=== Begin Enclosure ===

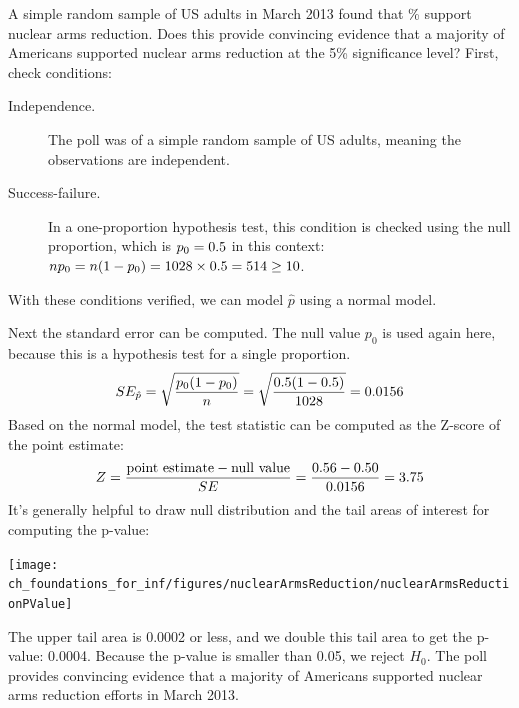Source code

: \begin{examplewrap}
\begin{nexample}{A simple random sample of
    \gallupnucleararmspollsize{} US adults
    in March 2013 found that
    \gallupnucleararmspollpercent{}\% support nuclear arms
    reduction.
    Does this provide convincing evidence that a majority
    of Americans supported nuclear arms reduction at the
    5\% significance level?} \label{NuclearArmsInferenceExample}
  First, check conditions:
  \begin{description}
  \item[Independence.] The poll was of a simple random sample
      of US adults, meaning the observations are independent.
  \item[Success-failure.] In a one-proportion hypothesis test,
      this condition is checked using the null proportion,
      which is $p_0 = 0.5{}$
      in this context:
      $n p_0 = n (1 - p_0)
          = 1028{} \times
              0.5{}
          = 514{} \geq 10$.
  \end{description}
  With these conditions verified,
  we can model $\hat{p}$ using a normal model.

  Next the standard error can be computed.
  The null value $p_0$ is used again here,
  because this is a hypothesis test for a single proportion.
  \begin{align*}
  SE_{\hat{p}}
      = \sqrt{\frac{p_0 (1 - p_0)}{n}}
      = \sqrt{\frac{0.5{}
          (1 - 0.5{})}
          {1028{}}}
      = 0.0156{}
  \end{align*}
  Based on the normal model, the test statistic can be
  computed as the Z-score of the point estimate:
  \begin{align*}
  Z = \frac{\text{point estimate} - \text{null value}}{SE}
      = \frac{0.56{} - 0.50}
          {0.0156{}}
      = 3.75
  \end{align*}
  It's generally helpful to draw null distribution and
  the tail areas of interest for computing the p-value:
  \begin{center}
  \texttt{[image: ch\_foundations\_for\_inf/figures/nuclearArmsReduction/nuclearArmsReductionPValue]}
  \end{center}
  The upper tail area is 0.0002 or less,
  and we double this tail area to get the p-value: 0.0004.
  Because the p-value is smaller than 0.05, we reject $H_0$.
  The poll provides convincing evidence that a majority
  of Americans supported nuclear arms reduction efforts
  in March 2013.
\end{nexample}
\end{examplewrap}

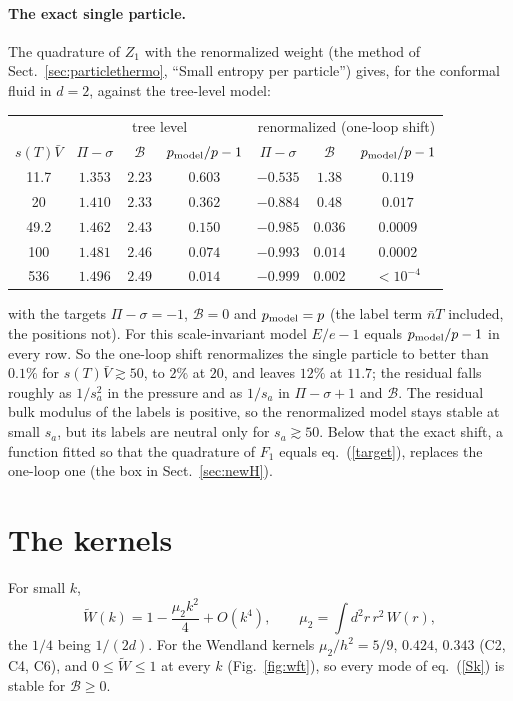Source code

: \documentclass[11pt,aps,preprint,nofootinbib,superscriptaddress,tightenlines]{revtex4-2}
\newcommand{\klab}{\mathcal B}
\def\st{\begin{equation}}
\def\stp{\end{equation}}
\def\Eq#1{eq.~(\ref{#1})}
\def\Sect#1{Sect.~\ref{#1}}
\def\Fig#1{Fig.~\ref{#1}}
\let\oldparagraph\paragraph
\renewcommand{\paragraph}{\par\bigskip\oldparagraph}
\begin{document}
\paragraph{The exact single particle.}  The quadrature of $Z_1$ with the renormalized weight (the method of \Sect{sec:particlethermo}, ``Small entropy per particle'')
gives, for the conformal fluid in $d=2$, against the tree-level model:
\begin{center}
\begin{tabular}{c ccc ccc}
\toprule
 & \multicolumn{3}{c}{tree level} & \multicolumn{3}{c}{renormalized (one-loop shift)} \\
$s(T)\bar V$ & $\Pi-\sigma$ & $\klab$ & $p_{\rm model}/p-1$ & $\Pi-\sigma$ & $\klab$ & $p_{\rm model}/p-1$ \\
\midrule
11.7 & $1.353$ & $2.23$ & $0.603$ & $-0.535$ & $1.38$ & $0.119$ \\
20   & $1.410$ & $2.33$ & $0.362$ & $-0.884$ & $0.48$ & $0.017$ \\
49.2 & $1.462$ & $2.43$ & $0.150$ & $-0.985$ & $0.036$ & $0.0009$ \\
100  & $1.481$ & $2.46$ & $0.074$ & $-0.993$ & $0.014$ & $0.0002$ \\
536  & $1.496$ & $2.49$ & $0.014$ & $-0.999$ & $0.002$ & $<10^{-4}$ \\
\bottomrule
\end{tabular}
\end{center}
with the targets $\Pi-\sigma=-1$, $\klab=0$ and $p_{\rm model}=p$ (the label term $\bar nT$ included, the positions not).  For this scale-invariant model $E/e-1$ equals
$p_{\rm model}/p-1$ in every row.  So the one-loop shift renormalizes the single particle to better than $0.1\%$ for $s(T)\bar V\gtrsim50$, to $2\%$ at $20$, and leaves $12\%$ at
$11.7$; the residual falls roughly as $1/s_a^2$ in the pressure and as $1/s_a$ in $\Pi-\sigma+1$ and $\klab$.  The residual bulk modulus of the labels is positive, so the
renormalized model stays stable at small $s_a$, but its labels are neutral only for $s_a\gtrsim50$.  Below that the exact shift, a function fitted so that the quadrature
of $F_1$ equals \Eq{target}, replaces the one-loop one (the box in \Sect{sec:newH}).

\section{The kernels}
\label{app:kernels}

For small $k$,
\st
\widetilde W(k)=1-\frac{\mu_2k^2}{4}+O(k^4),\qquad \mu_2=\int d^2r\,r^2\,W(r),
\stp
the $1/4$ being $1/(2d)$.  For the Wendland kernels $\mu_2/h^2=5/9$, $0.424$, $0.343$ (C2, C4, C6), and $0\le\widetilde W\le1$ at every $k$ (\Fig{fig:wft}), so every mode
of \Eq{Sk} is stable for $\klab\ge0$.
\end{document}
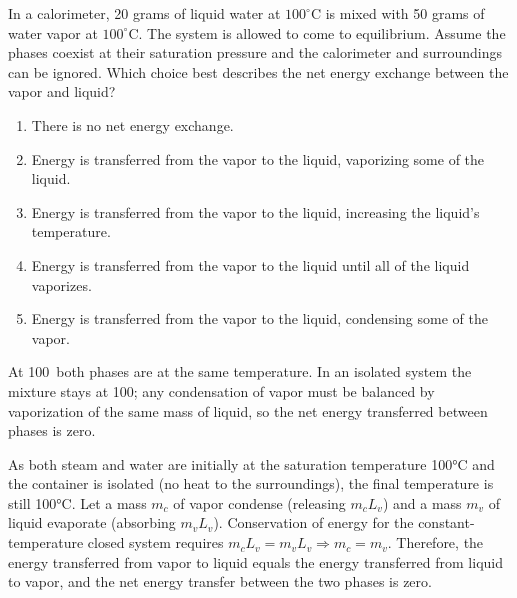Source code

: \item \label{prob:6}
In a calorimeter, 20 grams of liquid water at $100^\circ$C is mixed with 50 grams of water vapor at $100^\circ$C. The system is allowed to come to equilibrium. Assume the phases coexist at their saturation pressure and the calorimeter and surroundings can be ignored. Which choice best describes the net energy exchange between the vapor and liquid?
\begin{enumerate}[label=(\Alph*)]
    \item There is no net energy exchange.
    \item Energy is transferred from the vapor to the liquid, vaporizing some of the liquid.
    \item Energy is transferred from the vapor to the liquid, increasing the liquid’s temperature.
    \item Energy is transferred from the vapor to the liquid until all of the liquid vaporizes.
    \item Energy is transferred from the vapor to the liquid, condensing some of the vapor.
\end{enumerate}

\begin{answerbox}
\end{answerbox}
\begin{insightbox}
At 100\textcelsius\ both phases are at the same temperature. In an isolated system the mixture stays at 100\textcelsius; any condensation of vapor must be balanced by vaporization of the same mass of liquid, so the net energy transferred between phases is zero.
\end{insightbox}
\begin{solutionbox}

As both steam and water are initially at the saturation temperature 100°C and the container is isolated (no heat to the surroundings), the final temperature is still 100°C. Let a mass $m_c$ of vapor condense (releasing $m_cL_v$) and a mass $m_v$ of liquid evaporate (absorbing $m_vL_v$). Conservation of energy for the constant-temperature closed system requires $m_cL_v=m_vL_v\Rightarrow m_c=m_v$. Therefore, the energy transferred from vapor to liquid equals the energy transferred from liquid to vapor, and the net energy transfer between the two phases is zero.
\end{solutionbox}

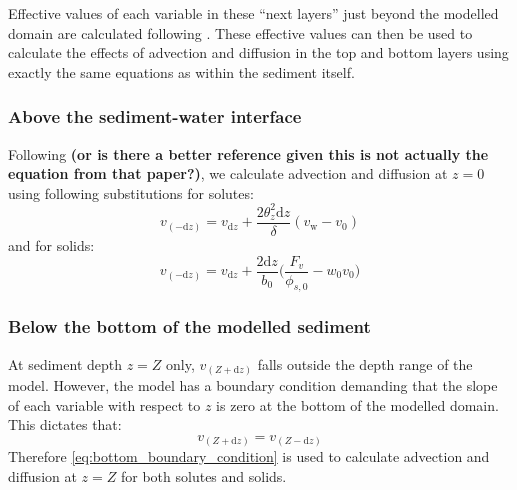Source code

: \documentclass[a4paper]{article}
\newcommand{\D}[1]{\mathrm{d}#1}
\newcommand{\wtf}[1]{\textcolor{Cerulean}{\textbf{#1}}}
\begin{document}
Effective values of each variable in these ``next layers'' just beyond the modelled domain are calculated following \citet{boudreau_method--lines_1996}.  These effective values can then be used to calculate the effects of advection and diffusion in the top and bottom layers using exactly the same equations as within the sediment itself.


\subsubsection{Above the sediment-water interface}

Following \citet{boudreau_method--lines_1996} \wtf{(or is there a better reference given this is not actually the equation from that paper?)}, we calculate advection and diffusion at $z = 0$ using following substitutions for solutes:
\begin{equation}\label{Dv0}
v_{(-\D{z})} = v_{\D{z}} + \frac{2 \theta_z^2 \D{z}}{\delta} (v_\mathrm{w} - v_0)
\end{equation}
and for solids:
\begin{equation}
v_{(-\D{z})} = v_{\D{z}} + \frac{2 \D{z}}{b_0} \Bigg( \frac{F_v}{\phi_{s, 0}} - w_0 v_0 \Bigg)
\end{equation}


\subsubsection{Below the bottom of the modelled sediment}

At sediment depth $z = Z$ only, $v_{(Z+\D{z})}$ falls outside the depth range of the model.  However, the model has a boundary condition demanding that the slope of each variable with respect to $z$ is zero at the bottom of the modelled domain.  This dictates that:
\begin{equation}\label{eq:bottom_boundary_condition}
v_{(Z+\D{z})} = v_{(Z-\D{z})}
\end{equation}
Therefore \eqref{eq:bottom_boundary_condition} is used to calculate advection and diffusion at $z = Z$ for both solutes and solids.


\end{document}

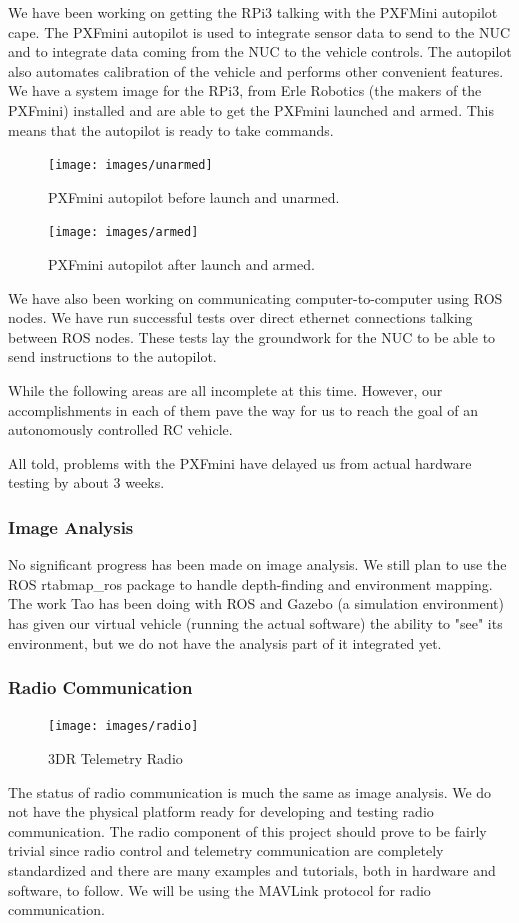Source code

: \documentclass[compsoc,draftclsnofoot,onecolumn,10pt]{IEEEtran}
\begin{document}
\begin{itemize}
We have been working on getting the RPi3 talking with the PXFMini autopilot cape. The PXFmini autopilot is used to integrate sensor data to send to the NUC and to integrate data coming from the NUC to the vehicle controls. The autopilot also automates calibration of the vehicle and performs other convenient features. We have a system image for the RPi3, from Erle Robotics (the makers of the PXFmini) installed and are able to get the PXFmini launched and armed. This means that the autopilot is ready to take commands.\par
\begin{figure}[H]
	\texttt{[image: images/unarmed]}
	\caption{PXFmini autopilot before launch and unarmed.}
\end{figure}

\begin{figure}[H]
	\texttt{[image: images/armed]}
	\caption{PXFmini autopilot after launch and armed.}
\end{figure}

We have also been working on communicating computer-to-computer using ROS nodes. We have run successful tests over direct ethernet connections talking between ROS nodes. These tests lay the groundwork for the NUC to be able to send instructions to the autopilot.\par

While the following areas are all incomplete at this time. However, our accomplishments in each of them pave the way for us to reach the goal of an autonomously controlled RC vehicle.\par

All told, problems with the PXFmini have delayed us from actual hardware testing by about 3 weeks.

\subsubsection{Image Analysis}
No significant progress has been made on image analysis. We still plan to use the ROS rtabmap\_ros package to handle depth-finding and environment mapping. The work Tao has been doing with ROS and Gazebo (a simulation environment) has given our virtual vehicle (running the actual software) the ability to "see" its environment, but we do not have the analysis part of it integrated yet.


\subsubsection{Radio Communication}
\begin{figure}[H]
	\texttt{[image: images/radio]}
	\caption{3DR Telemetry Radio}
\end{figure}
The status of radio communication is much the same as image analysis. We do not have the physical platform ready for developing and testing radio communication. The radio component of this project should prove to be fairly trivial since radio control and telemetry communication are completely standardized and there are many examples and tutorials, both in hardware and software, to follow. We will be using the MAVLink protocol for radio communication.


\end{itemize}
\end{document}
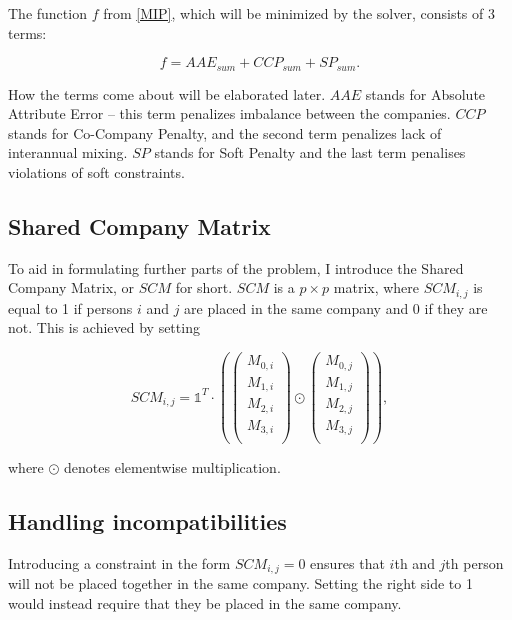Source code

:\documentclass[11pt]{article}
\begin{document}
The function $f$ from \ref{MIP}, which will be minimized by the solver, consists of 3 terms:

\begin{equation}
    f = AAE_{sum} + CCP_{sum} + SP_{sum}.
\end{equation}

How the terms come about will be elaborated later.  $AAE$ stands for Absolute Attribute Error -- this term penalizes imbalance between the companies.  $CCP$
stands for Co-Company Penalty, and the second term penalizes lack of interannual mixing.  $SP$ stands for Soft Penalty and the last term penalises violations
of soft constraints.

\subsection{Shared Company Matrix}
\label{SCM}
To aid in formulating further parts of the problem, I introduce the Shared Company Matrix, or $SCM$ for short.  $SCM$ is a $p\times{}p$ matrix, where 
$SCM_{i,j}$ is equal to 1 if persons $i$ and $j$ are placed in the same company and 0 if they are not.  This is achieved by setting

\begin{equation}
    SCM_{i,j} = \mathbb{1}^{T} \cdot 
    (
        \begin{pmatrix}
        M_{0,i} \\
        M_{1,i} \\
        M_{2,i} \\
        M_{3,i} \\
    \end{pmatrix}
\odot
    \begin{pmatrix}
    M_{0,j} \\
    M_{1,j} \\
    M_{2,j} \\
    M_{3,j} \\
    \end{pmatrix}
    ),
\end{equation}

where $\odot$ denotes elementwise multiplication.

\subsection{Handling incompatibilities}

Introducing a constraint in the form $SCM_{i,j} = 0$ ensures that $i$th and $j$th person will not be placed together in the same company.  Setting the right
side to 1 would instead require that they be placed in the same company.
\end{document}
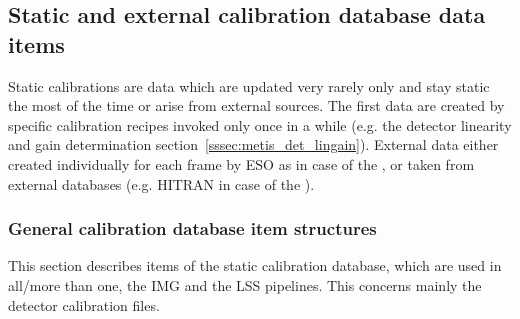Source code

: 
\subsection{Static and external calibration database data items}\label{ssec:caldb_items_structures}
Static calibrations are data which are updated very rarely only and stay static the most of the time or arise from external sources. The first data are created by specific calibration recipes invoked only once in a while (e.g. the detector linearity and gain determination section~\ref{sssec:metis_det_lingain}). External data either created individually for each frame by \ac{ESO} as in case of the \hyperref[dataitem:persistence_map]{}, or taken from external databases (e.g. \ac{HITRAN} in case of the \hyperref[dataitem:atm_line_cat]{}).

\subsubsection{General calibration database item structures}\label{sssec:generalcaldbdatastructs}
This section describes items of the static calibration database, which are used in all/more than one, the \ac{IMG} and the \ac{LSS} pipelines. This concerns mainly the detector calibration files.

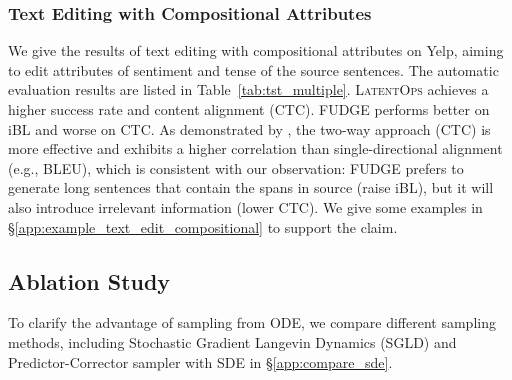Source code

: \documentclass[11pt]{article}
\begin{document}
\subsubsection{Text Editing with Compositional Attributes}
\label{sec:text_edit_compositional}
We give the results of text editing with compositional attributes on Yelp, aiming to edit attributes of sentiment and tense of the source sentences. 
The automatic evaluation results are listed in Table~\ref{tab:tst_multiple}. 
\textsc{LatentOps} achieves a higher success rate and content alignment (CTC). 
FUDGE performs better on iBL and worse on CTC. As demonstrated by \citet{ctc_score}, the two-way approach (CTC) is more effective and exhibits a higher correlation than single-directional alignment (e.g., BLEU), which is consistent with our observation: FUDGE prefers to generate long sentences that contain the spans in source (raise iBL), but it will also introduce irrelevant information (lower CTC). We give some examples in \S\ref{app:example_text_edit_compositional} to support the claim. 
\subsection{Ablation Study}
To clarify the advantage of sampling from ODE, we compare different sampling methods, including Stochastic Gradient Langevin Dynamics (SGLD) and Predictor-Corrector sampler with SDE in \S\ref{app:compare_sde}.
\end{document}
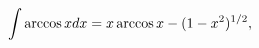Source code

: \[\int\mathop{\mathrm{arccos}\/}\nolimits xdx=x\mathop{\mathrm{arccos}\/}%
\nolimits x-(1-x^{2})^{1/2},\]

=== End Enclosure ===

| Directions |
Give the number of lines in the material above where the word "liquid" appears, without any other words.

| Exercise output |
7